- Born: May 24, 1936 Monroe, Wisconsin, U.S.
- Died: May 25, 2015 (aged 79) San Clemente, California, U.S.
- Buried: Arlington National Cemetery
- Allegiance: United States of America
- Branch: United States Air Force
- Service years: 1959-1993
- Rank: Major General
- Awards: Defense Superior Service Medal; Legion of Merit; Meritorious Service Medal; Joint Service Commendation Medal; Air Force Commendation Medal; Master Astronaut Badge; Master Missile Badge;

= Nathan J. Lindsay =

United States Air Force general

Nathan James Lindsay (May 24, 1936 – May 25, 2015) was a major general in the United States Air Force and an astronaut. He worked on the Titan III and the Air Force Satellite Control Network.

==Early years==
Lindsay was born in Monroe, Wisconsin, and earned both a bachelor of science degree and a master of science degree in mechanical engineering from the University of Wisconsin–Madison. He then earned a master of science degree in systems management from the University of Southern California.

==Military career==
While studying at the University of Wisconsin–Madison, Lindsay earned his commission through the Air Force Reserve Officer Training Corps. He joined the Air Force in 1959, and in 1980 he was named director of operations support and interrogations in the Space Systems Division and in 1982 he was named assistant deputy commander for space operations. Lindsay worked on the Titan III and the Air Force Satellite Control Network. In 1987 he became Director of Special Projects in the Office of the Secretary of the Air Force, and was promoted to major general in 1988. Lindsay retired from the Air Force effective January 1, 1993.

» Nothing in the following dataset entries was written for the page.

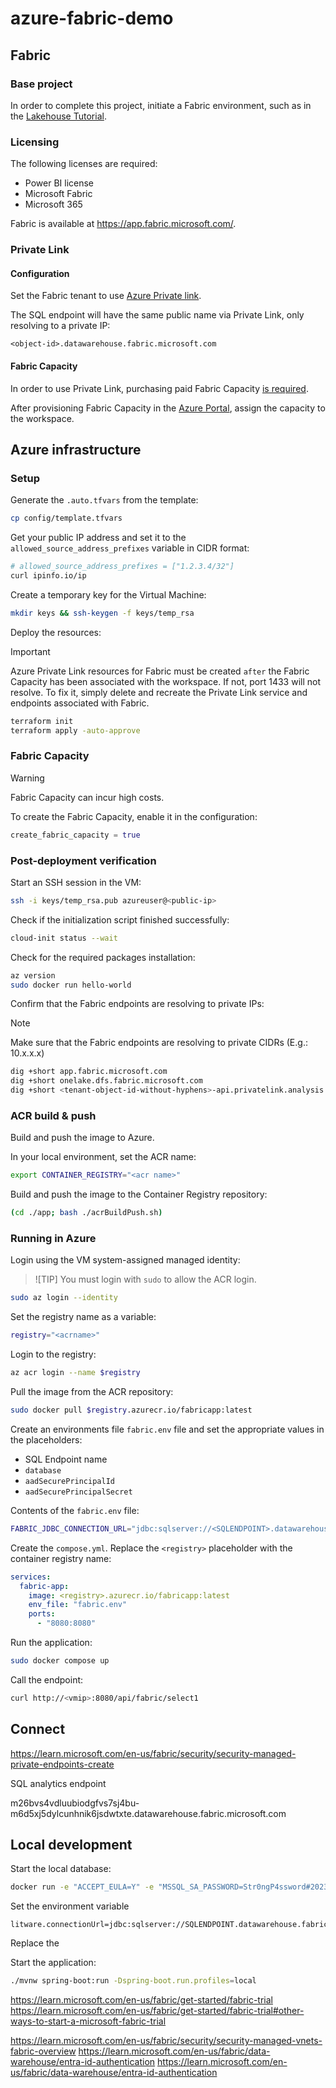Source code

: # azure-fabric-demo

## Fabric

### Base project

In order to complete this project, initiate a Fabric environment, such as in the [Lakehouse Tutorial][4].

### Licensing

The following licenses are required:

- Power BI license
- Microsoft Fabric
- Microsoft 365

Fabric is available at https://app.fabric.microsoft.com/.

### Private Link

#### Configuration

Set the Fabric tenant to use [Azure Private link][1].

The SQL endpoint will have the same public name via Private Link, only resolving to a private IP:

```
<object-id>.datawarehouse.fabric.microsoft.com
```

#### Fabric Capacity

In order to use Private Link, purchasing paid Fabric Capacity [is required][1].

After provisioning Fabric Capacity in the [Azure Portal][3], assign the capacity to the workspace.

## Azure infrastructure

### Setup

Generate the `.auto.tfvars` from the template:

```sh
cp config/template.tfvars
```

Get your public IP address and set it to the `allowed_source_address_prefixes` variable in CIDR format:

```sh
# allowed_source_address_prefixes = ["1.2.3.4/32"]
curl ipinfo.io/ip
```

Create a temporary key for the Virtual Machine:

```sh
mkdir keys && ssh-keygen -f keys/temp_rsa
```

Deploy the resources:

> [!IMPORTANT]
> Azure Private Link resources for Fabric must be created `after` the Fabric Capacity has been associated with the workspace. If not, port 1433 will not resolve. To fix it, simply delete and recreate the Private Link service and endpoints associated with Fabric.

```sh
terraform init
terraform apply -auto-approve
```

### Fabric Capacity

> [!WARNING]
> Fabric Capacity can incur high costs.

To create the Fabric Capacity, enable it in the configuration:

```terraform
create_fabric_capacity = true
```

### Post-deployment verification

Start an SSH session in the VM:

```sh
ssh -i keys/temp_rsa.pub azureuser@<public-ip>
```

Check if the initialization script finished successfully:

```sh
cloud-init status --wait
```

Check for the required packages installation:

```sh
az version
sudo docker run hello-world
```

Confirm that the Fabric endpoints are resolving to private IPs:

> [!NOTE]
> Make sure that the Fabric endpoints are resolving to private CIDRs (E.g.: 10.x.x.x)

```sh
dig +short app.fabric.microsoft.com
dig +short onelake.dfs.fabric.microsoft.com
dig +short <tenant-object-id-without-hyphens>-api.privatelink.analysis.windows.net
```

###  ACR build & push

Build and push the image to Azure.

In your local environment, set the ACR name:

```sh
export CONTAINER_REGISTRY="<acr name>"
```

Build and push the image to the Container Registry repository:

```sh
(cd ./app; bash ./acrBuildPush.sh)
```

### Running in Azure

Login using the VM system-assigned managed identity:

> ![TIP]
> You must login with `sudo` to allow the ACR login.

```sh
sudo az login --identity
```

Set the registry name as a variable:

```sh
registry="<acrname>"
```

Login to the registry:

```sh
az acr login --name $registry
```

Pull the image from the ACR repository:

```sh
sudo docker pull $registry.azurecr.io/fabricapp:latest
```

Create an environments file `fabric.env` file and set the appropriate values in the placeholders:

- SQL Endpoint name
- `database`
- `aadSecurePrincipalId`
- `aadSecurePrincipalSecret`

Contents of the `fabric.env` file:

```bash
FABRIC_JDBC_CONNECTION_URL="jdbc:sqlserver://<SQLENDPOINT>.datawarehouse.fabric.microsoft.com:1433;database=<DATABASE>;authentication=ActiveDirectoryServicePrincipal;aadSecurePrincipalId=****;aadSecurePrincipalSecret==****;encrypt=true;trustServerCertificate=false;"
```

Create the `compose.yml`. Replace the `<registry>` placeholder with the container registry name:

```yaml
services:
  fabric-app:
    image: <registry>.azurecr.io/fabricapp:latest
    env_file: "fabric.env"
    ports:
      - "8080:8080"
```

Run the application:

```sh
sudo docker compose up
```

Call the endpoint:

```sh
curl http://<vmip>:8080/api/fabric/select1
```

## Connect

https://learn.microsoft.com/en-us/fabric/security/security-managed-private-endpoints-create


SQL analytics endpoint

m26bvs4vdluubiodgfvs7sj4bu-m6d5xj5dylcunhnik6jsdwtxte.datawarehouse.fabric.microsoft.com


## Local development

Start the local database:

```sh
docker run -e "ACCEPT_EULA=Y" -e "MSSQL_SA_PASSWORD=Str0ngP4ssword#2023" --name mssql-dev -p 1433:1433 -d mcr.microsoft.com/mssql/server
```

Set the environment variable

```properties
litware.connectionUrl=jdbc:sqlserver://SQLENDPOINT.datawarehouse.fabric.microsoft.com:1433;database=DATABASE;authentication=ActiveDirectoryServicePrincipal;aadSecurePrincipalId=****;aadSecurePrincipalSecret==****;;encrypt=true;trustServerCertificate=false;
```

Replace the 

Start the application:

```sh
./mvnw spring-boot:run -Dspring-boot.run.profiles=local
```




https://learn.microsoft.com/en-us/fabric/get-started/fabric-trial
https://learn.microsoft.com/en-us/fabric/get-started/fabric-trial#other-ways-to-start-a-microsoft-fabric-trial


https://learn.microsoft.com/en-us/fabric/security/security-managed-vnets-fabric-overview
https://learn.microsoft.com/en-us/fabric/data-warehouse/entra-id-authentication
https://learn.microsoft.com/en-us/fabric/data-warehouse/entra-id-authentication


[1]: https://learn.microsoft.com/en-us/fabric/security/security-private-links-overview#other-considerations-and-limitations
[2]: https://learn.microsoft.com/en-us/fabric/security/security-private-links-use
[3]: https://portal.azure.com/#create/Microsoft.Fabric
[4]: https://learn.microsoft.com/en-us/fabric/data-engineering/tutorial-lakehouse-introduction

Lindsay died on May 25, 2015, one day after his 79th birthday.

==Awards==
Awards he received include the Defense Superior Service Medal, the Legion of Merit with oak leaf cluster, the Meritorious Service Medal with oak leaf cluster, the Joint Service Commendation Medal, the Air Force Commendation Medal with oak leaf cluster, the Master Astronaut Badge, and the Master Missile Badge.